**Required work:** Extract every line below that contains the word "revision".

**Dataset entries:**
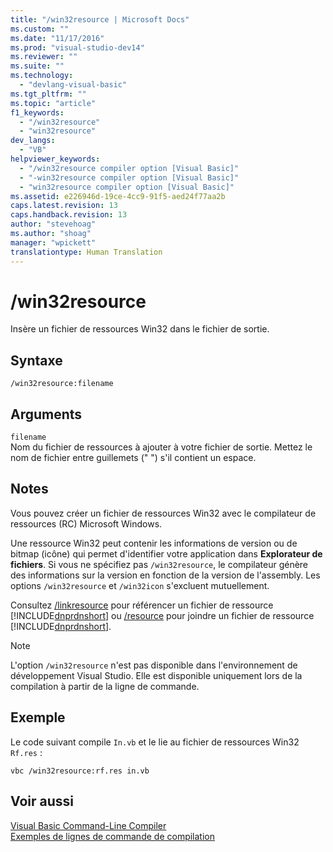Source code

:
```yaml
---
title: "/win32resource | Microsoft Docs"
ms.custom: ""
ms.date: "11/17/2016"
ms.prod: "visual-studio-dev14"
ms.reviewer: ""
ms.suite: ""
ms.technology: 
  - "devlang-visual-basic"
ms.tgt_pltfrm: ""
ms.topic: "article"
f1_keywords: 
  - "/win32resource"
  - "win32resource"
dev_langs: 
  - "VB"
helpviewer_keywords: 
  - "/win32resource compiler option [Visual Basic]"
  - "-win32resource compiler option [Visual Basic]"
  - "win32resource compiler option [Visual Basic]"
ms.assetid: e226946d-19ce-4cc9-91f5-aed24f77aa2b
caps.latest.revision: 13
caps.handback.revision: 13
author: "stevehoag"
ms.author: "shoag"
manager: "wpickett"
translationtype: Human Translation
---
```

# /win32resource
Insère un fichier de ressources Win32 dans le fichier de sortie.  
  
## Syntaxe  
  
```  
/win32resource:filename  
```  
  
## Arguments  
 `filename`  
 Nom du fichier de ressources à ajouter à votre fichier de sortie.  Mettez le nom de fichier entre guillemets \(" "\) s'il contient un espace.  
  
## Notes  
 Vous pouvez créer un fichier de ressources Win32 avec le compilateur de ressources \(RC\) Microsoft Windows.  
  
 Une ressource Win32 peut contenir les informations de version ou de bitmap \(icône\) qui permet d'identifier votre application dans **Explorateur de fichiers**.  Si vous ne spécifiez pas `/win32resource`, le compilateur génère des informations sur la version en fonction de la version de l'assembly.  Les options `/win32resource` et `/win32icon` s'excluent mutuellement.  
  
 Consultez [\/linkresource](../../../visual-basic/reference/command-line-compiler/linkresource.md) pour référencer un fichier de ressource [!INCLUDE[dnprdnshort](../../../csharp/getting-started/includes/dnprdnshort_md.md)] ou [\/resource](../../../visual-basic/reference/command-line-compiler/resource.md) pour joindre un fichier de ressource [!INCLUDE[dnprdnshort](../../../csharp/getting-started/includes/dnprdnshort_md.md)].  
  
> [!NOTE]
>  L'option `/win32resource` n'est pas disponible dans l'environnement de développement Visual Studio. Elle est disponible uniquement lors de la compilation à partir de la ligne de commande.  
  
## Exemple  
 Le code suivant compile `In.vb` et le lie au fichier de ressources Win32 `Rf.res` :  
  
```  
vbc /win32resource:rf.res in.vb  
```  
  
## Voir aussi  
 [Visual Basic Command\-Line Compiler](../../../visual-basic/reference/command-line-compiler/index.md)   
 [Exemples de lignes de commande de compilation](../../../visual-basic/reference/command-line-compiler/sample-compilation-command-lines.md)
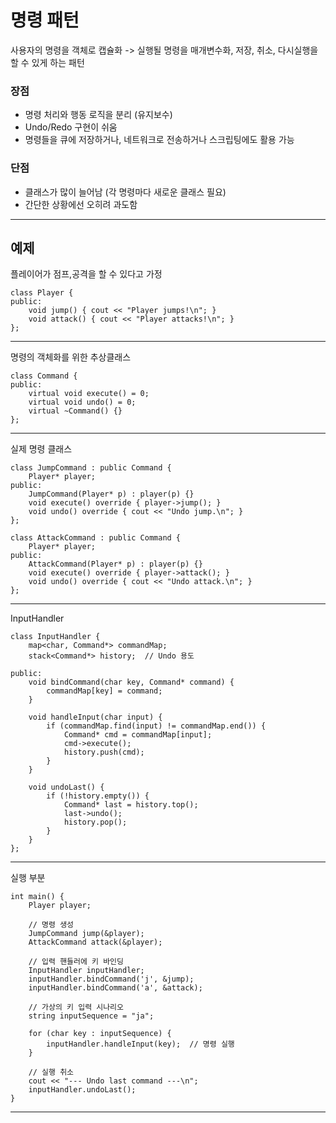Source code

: # 명령 패턴 #
사용자의 명령을 객체로 캡슐화 -> 실행될 명령을 매개변수화, 저장, 취소, 다시실행을 할 수 있게 하는 패턴
### 장점 ###
- 명령 처리와 행동 로직을 분리 (유지보수)
- Undo/Redo 구현이 쉬움
- 명령들을 큐에 저장하거나, 네트워크로 전송하거나 스크립팅에도 활용 가능
### 단점 ###
- 클래스가 많이 늘어남 (각 명령마다 새로운 클래스 필요)
- 간단한 상황에선 오히려 과도함
---
## 예제 ##
플레이어가 점프,공격을 할 수 있다고 가정
```
class Player {
public:
    void jump() { cout << "Player jumps!\n"; }
    void attack() { cout << "Player attacks!\n"; }
};
```
---
명령의 객체화를 위한 추상클래스
```
class Command {
public:
    virtual void execute() = 0;
    virtual void undo() = 0;
    virtual ~Command() {}
};
```
---
실제 명령 클래스
```
class JumpCommand : public Command {
    Player* player;
public:
    JumpCommand(Player* p) : player(p) {}
    void execute() override { player->jump(); }
    void undo() override { cout << "Undo jump.\n"; }
};

class AttackCommand : public Command {
    Player* player;
public:
    AttackCommand(Player* p) : player(p) {}
    void execute() override { player->attack(); }
    void undo() override { cout << "Undo attack.\n"; }
};
```
---
InputHandler
```
class InputHandler {
    map<char, Command*> commandMap;
    stack<Command*> history;  // Undo 용도

public:
    void bindCommand(char key, Command* command) {
        commandMap[key] = command;
    }

    void handleInput(char input) {
        if (commandMap.find(input) != commandMap.end()) {
            Command* cmd = commandMap[input];
            cmd->execute();
            history.push(cmd);
        }
    }

    void undoLast() {
        if (!history.empty()) {
            Command* last = history.top();
            last->undo();
            history.pop();
        }
    }
};
```
---
실행 부분
```
int main() {
    Player player;

    // 명령 생성
    JumpCommand jump(&player);
    AttackCommand attack(&player);

    // 입력 핸들러에 키 바인딩
    InputHandler inputHandler;
    inputHandler.bindCommand('j', &jump);
    inputHandler.bindCommand('a', &attack);

    // 가상의 키 입력 시나리오
    string inputSequence = "ja";

    for (char key : inputSequence) {
        inputHandler.handleInput(key);  // 명령 실행
    }

    // 실행 취소
    cout << "--- Undo last command ---\n";
    inputHandler.undoLast();
}
```
---


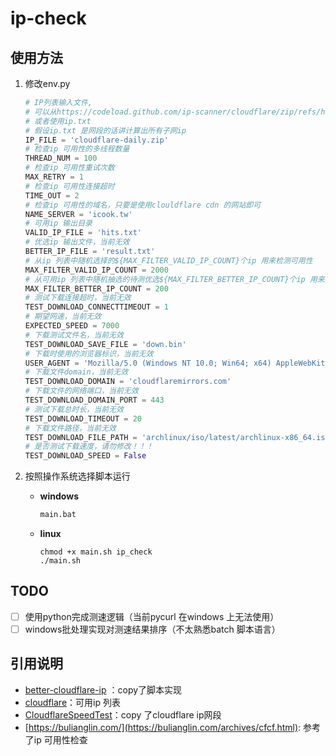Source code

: # ip-check

## 使用方法

1. 修改env.py

   ```python
   # IP列表输入文件, 
   # 可以从https://codeload.github.com/ip-scanner/cloudflare/zip/refs/heads/daily 保存为cloudflare-daily.zip
   # 或者使用ip.txt
   # 假设ip.txt 是网段的话讲计算出所有子网ip
   IP_FILE = 'cloudflare-daily.zip'
   # 检查ip 可用性的多线程数量
   THREAD_NUM = 100
   # 检查ip 可用性重试次数
   MAX_RETRY = 1
   # 检查ip 可用性连接超时
   TIME_OUT = 2
   # 检查ip 可用性的域名，只要是使用clouldflare cdn 的网站即可
   NAME_SERVER = 'icook.tw'
   # 可用ip 输出目录
   VALID_IP_FILE = 'hits.txt'
   # 优选ip 输出文件，当前无效
   BETTER_IP_FILE = 'result.txt'
   # 从ip 列表中随机选择的${MAX_FILTER_VALID_IP_COUNT}个ip 用来检测可用性
   MAX_FILTER_VALID_IP_COUNT = 2000
   # 从可用ip 列表中随机抽选的待测优选${MAX_FILTER_BETTER_IP_COUNT}个ip 用来测试网速
   MAX_FILTER_BETTER_IP_COUNT = 200
   # 测试下载连接超时，当前无效
   TEST_DOWNLOAD_CONNECTTIMEOUT = 1
   # 期望网速，当前无效
   EXPECTED_SPEED = 7000
   # 下载测试文件名，当前无效
   TEST_DOWNLOAD_SAVE_FILE = 'down.bin'
   # 下载时使用的浏览器标识，当前无效
   USER_AGENT = 'Mozilla/5.0 (Windows NT 10.0; Win64; x64) AppleWebKit/537.36 (KHTML, like Gecko) Chrome/104.0.0.0 Safari/537.36'
   # 下载文件domain，当前无效
   TEST_DOWNLOAD_DOMAIN = 'cloudflaremirrors.com'
   # 下载文件的网络端口，当前无效
   TEST_DOWNLOAD_DOMAIN_PORT = 443
   # 测试下载总时长，当前无效
   TEST_DOWNLOAD_TIMEOUT = 20
   # 下载文件路径，当前无效
   TEST_DOWNLOAD_FILE_PATH = 'archlinux/iso/latest/archlinux-x86_64.iso'
   # 是否测试下载速度，请勿修改！！！
   TEST_DOWNLOAD_SPEED = False
   ```

2. 按照操作系统选择脚本运行

   - **windows**

     ```bash
     main.bat
     ```

   - **linux**

     ```shell
     chmod +x main.sh ip_check
     ./main.sh
     ```

## TODO

- [ ] 使用python完成测速逻辑（当前pycurl 在windows 上无法使用）
- [ ] windows批处理实现对测速结果排序（不太熟悉batch 脚本语言）

## 引用说明

- [better-cloudflare-ip](https://github.com/badafans/better-cloudflare-ip) ：copy了脚本实现
- [cloudflare](https://github.com/ip-scanner/cloudflare)：可用ip 列表
- [CloudflareSpeedTest](https://github.com/XIU2/CloudflareSpeedTest)：copy 了cloudflare ip网段
- [https://bulianglin.com/](https://bulianglin.com/archives/cfcf.html): 参考了ip 可用性检查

**Response:**
caps.latest.revision: 13
caps.handback.revision: 13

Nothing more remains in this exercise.